Sunday, August 28, 2011

Helpful Phrases For Small Talk Scenarios

Chit chat. Small talk. It serves a purpose, but there's a reason it makes us yawn and roll our eyes when we think about it. All you're doing is saying the same thing each time, and wasting the precious brain cells you still have by uttering inane comments.

Here is my gift to you: a series of responses that you can memorize and use, allowing your brain to focus on quantum physics or the last episode of Dance Moms. Also, if you get the delivery right, you won't have to worry about making small talk much longer.

Please note: while these are conversations I often have, your experience may vary -- so please feel free to adapt them.

"How are you doing today?"
"[fill in long explanation with unnecessary details and tears]"

"What are your plans for this afternoon?"
See above.

"Your hair is amazing!"
"That's what I said to the last owner."

"You're kind of conceited."
"Yes."

"What great weather we're having!"
"It's a trap -- they want you lulled into a false sense of security before they unleash the zombies."

"Would you like the ravioli packaged to go?"
"No, I plan to grill it immediately -- I hear it tastes best that way."

"So what do you do for a living?"
"I've found eating food and sleeping regularly to be highly successful for me."

"Is that debit or credit?"
"Klout, actually."

"Hi, my name is [name]. It's so great to meet you!"
"It's great to meet you, too. Good thing I won't remember your name, so we can do this again."
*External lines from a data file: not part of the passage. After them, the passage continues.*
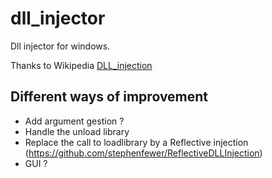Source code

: # dll_injector

Dll injector for windows.

Thanks to Wikipedia [DLL_injection](https://en.wikipedia.org/wiki/DLL_injection)

## Different ways of improvement
* Add argument gestion ?
* Handle the unload library 
* Replace the call to loadlibrary by a Reflective injection (https://github.com/stephenfewer/ReflectiveDLLInjection)
* GUI ?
Okay, so my idea of "small talk" extends to nearly "all talk." But I find the above responses infinitely helpful in sparing my brain the pain of ordinary responses. Tell me in the comments -- what do you (or have you) said in a common chit chat scenario?

3 comments:

Sara said...

The first two are my favorites by far. My roommate insists on, you know, talking and when he does, Chandler from Friends pops into my brain and screams, "Shut up, shut up, shut UP!"

I think the crying will help minimize this behavior.

I've also found this to be helpful:

Person: How are you today?
Me: Like I care...

Fijufic said...

I have a few screwy things I say that make my wife cringe.

Here is a typical one.

Did you hear Amber was pregnant?
Uh, don't blame me....

Buck said...

Christina, this is yet another enjoyable read. Thanks!

My favorite is when the you see an acquaintance while walking down the street, or bump into them at a sports event, and instead of them just saying “hello”, you get asked this ridiculous question, “hey, what are you up to?” I always respond the same way Norm (from Cheers) did… “My ideal body weight if I was 7 foot 2!” They then look at me and say “Huh?”, and I respond with, “Exactly!” and just keep moving along.

Thanks for sharing. Have a great day!